Enameling is one of the most expressive and stunning techniques for creating jewelry. It was used extensively during the Art Nouveau period (1890-1910). An endless array of colorful and intricate designs were created by applying the enamel in a variety of ways which have become very much associated with the period. Thanks to enamel’s hard wearing qualities, there are many surviving enameled pieces from the era for us to enjoy.
Enamel is created from silica, quartz, borax, lead and feldspar ground together into a fine power (basically, it is powdered glass). Metal oxides in powder form are then added to produce the colors. This mixture is then fired at a very high temperature, resulting in the gorgeous, rich colors of enamel work with which we are familiar. The metals that the enamel work are fired on must be able to withstand such high temperatures. A large amount of time and care is required on the part of the jeweler. Enamel work truly showcases the jeweler’s artistry perhaps more than any other technique. Enameled jewelry from the Art Nouveau era is highly prized and collectible (and there are of course many replicas.)

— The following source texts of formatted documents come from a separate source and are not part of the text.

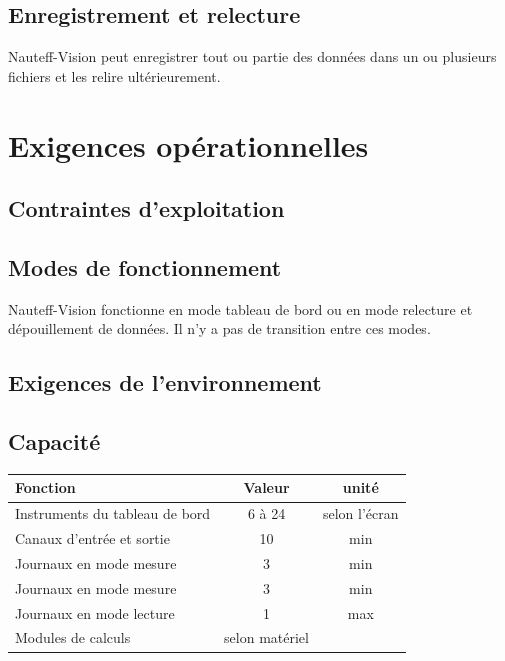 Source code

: \documentclass[a4paper,11pt]{report}
\begin{document}
\subsection{Enregistrement et relecture}

Nauteff-Vision peut enregistrer tout ou partie des données
dans un ou plusieurs fichiers et les relire ultérieurement.

\section{Exigences opérationnelles}
\subsection{Contraintes d'exploitation}
\subsection{Modes de fonctionnement}
Nauteff-Vision fonctionne en mode tableau de bord
ou en mode relecture et dépouillement de données.
Il n'y a pas de transition entre ces modes.

\subsection{Exigences de l'environnement}
\subsection{Capacité}

\begin{tabular}{|l|c|c|}
	\hline
    Fonction & Valeur &  unité\\
	\hline
    Instruments du tableau de bord & 6 à 24 &  selon l'écran\\
	\hline
    Canaux d'entrée et sortie & 10 & min\\
    \hline
    Journaux en mode mesure & 3 & min\\
    \hline
    Journaux en mode mesure & 3 & min \\
    \hline
    Journaux en mode lecture & 1 & max\\
    \hline
    Modules de calculs & selon matériel  & \\
    \hline
\end{tabular}
\\
\end{document}
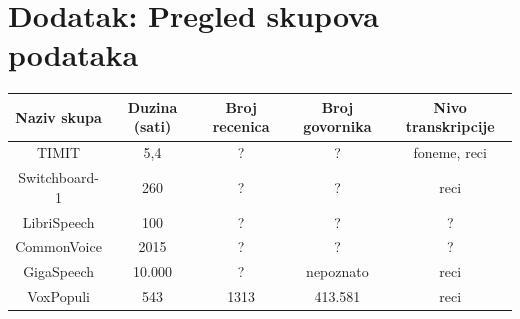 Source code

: \documentclass[a4paper]{article}
\begin{document}

\appendix
 
% 


\appendix

\newpage
\section{Dodatak: Pregled skupova podataka}
\label{sec:skupovi}

\begin{table}[h!]
\begin{center}
  \begin{tabular}{|c|c|c|c|c|}
    \hline
    Naziv skupa   & Duzina (sati) & Broj recenica & Broj govornika & Nivo transkripcije \\
    \hline
    TIMIT         & 5,4           & ?             & ?              & foneme, reci       \\ 
    Switchboard-1 & 260           & ?             & ?              & reci               \\ 
    LibriSpeech   & 100           & ?             & ?              & ?                  \\ 
    CommonVoice   & 2015          & ?             & ?              & ?                  \\
    GigaSpeech    & 10.000        & ?             & nepoznato      & reci               \\
    VoxPopuli     & 543           & 1313          & 413.581        & reci               \\
    \hline
  \end{tabular}
\end{center}
\end{table}
\end{document}
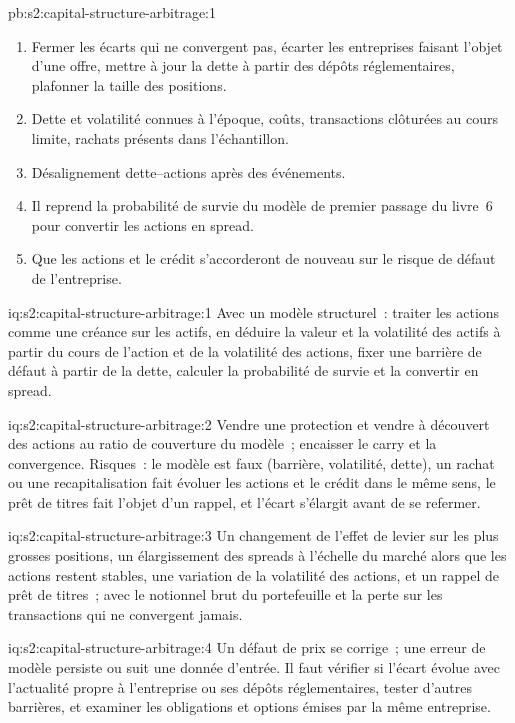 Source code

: \begin{solution}{pb:s2:capital-structure-arbitrage:1}
\begin{enumerate}
\item Fermer les écarts qui ne convergent pas, écarter les entreprises faisant l'objet d'une offre, mettre à jour la dette à partir des dépôts réglementaires, plafonner la taille des positions.
\item Dette et volatilité connues à l'époque, coûts, transactions clôturées au cours limite, rachats présents dans l'échantillon.
\item Désalignement dette--actions après des événements.
\item Il reprend la probabilité de survie du modèle de premier passage du livre~6 pour convertir les actions en spread.
\item Que les actions et le crédit s'accorderont de nouveau sur le risque de défaut de l'entreprise.
\end{enumerate}
\end{solution}

\begin{solution}{iq:s2:capital-structure-arbitrage:1}
Avec un modèle structurel~: traiter les actions comme une créance sur les actifs, en déduire la valeur et la volatilité des actifs à partir du cours de l'action et de la volatilité des actions, fixer une barrière de défaut
à partir de la dette, calculer la probabilité de survie et la convertir en spread.
\end{solution}

\begin{solution}{iq:s2:capital-structure-arbitrage:2}
Vendre une protection et vendre à découvert des actions au ratio de couverture du modèle~; encaisser le carry et la convergence. Risques~: le modèle est faux (barrière, volatilité, dette), un
rachat ou une recapitalisation fait évoluer les actions et le crédit dans le même sens, le prêt de titres fait l'objet d'un rappel, et l'écart s'élargit avant de se refermer.
\end{solution}

\begin{solution}{iq:s2:capital-structure-arbitrage:3}
Un changement de l'effet de levier sur les plus grosses positions, un élargissement des spreads à l'échelle du marché alors que les actions restent stables, une variation de la volatilité des actions, et un rappel de prêt de titres~; avec
le notionnel brut du portefeuille et la perte sur les transactions qui ne convergent jamais.
\end{solution}

\begin{solution}{iq:s2:capital-structure-arbitrage:4}
Un défaut de prix se corrige~; une erreur de modèle persiste ou suit une donnée d'entrée. Il faut vérifier si l'écart évolue avec l'actualité propre à l'entreprise ou ses dépôts réglementaires, tester d'autres
barrières, et examiner les obligations et options émises par la même entreprise.
\end{solution}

There were six main methods of enamel work that were popular in the creation of Art Nouveau pieces. These were as follows:
Cloisonne is created by soldering or arranging fine gold or silver wire onto another metal to create a design. The main metal it is soldered onto is often copper or bronze in the case of cloisonne, but it can also be gold or silver. The enamel powder is then used to fill in the partitions created by the wires. As the enamel tends to shrink when fired, often several firings are required. At the end, the enamel is sanded to be level with the wire.
Plique-à-jour enamel with small rose-cut diamonds in the veins c1900 by Louis Aucoc (1850-1932)
Plique-à-jour is the type of enamel work which most people think of when they think of Art Nouveau jewelry. It is the most delicate method of enameling and tends to fetch the highest prices. It is remarkable because the enamel is created with no metal backing, hence the translucent and stained glass like effect of the end result. To achieve this, the enamel mixture is made to be very viscous. Sometimes a thin mica or clay backing is used and then removed after the firing. Thin metal, which burns away during firing, can also be used. Plique-à-jour looks truly stunning when held up to the light. Plique-à-jour means ‘letting in the day’ in French.
Basse-taille is created by engraving the design into the metal, usually gold or silver. The entire piece is then covered in translucent enamel so that the engraved low relief design shows through. Different effects can be created by adding different amounts and colors of enamel in different locations. Basse-taille literally means ‘shallow cut’.
Art Nouveau Niello detail
Niello is usually classified as a kind of enameling technique although it is not a true enamel. Instead of the powdered glass enamel, a mixture of sulphur, lead, copper and silver is used. The design is engraved in the metal and then the mixture is applied. The piece is then fired. When it is polished, all of the mixture is removed apart from that which is left inside the engraving. The result is always black; niello looks different from black enameling because it doesn’t have the same glassy effect and is more metallic seeming.
Taille d’épargne detail
Taille d’épargne was popular in the mid 1800s but was also used by Art Nouveau jewelry artisans. The design was cut deeply into the metal and then filled, fired and polished. Although any color can be used for the enamel, black or blue was generally favored. Taille d’épargne means “sparing cut” literally in French.
I hope this article helped give you an overview of the six different enameling techniques that were used in the creation of Art Nouveau jewelry and will be useful to you when you are identifying antique jewelry. I will certainly be talking much more about antique enameled jewelry in the future as there is much to say about these stunning pieces.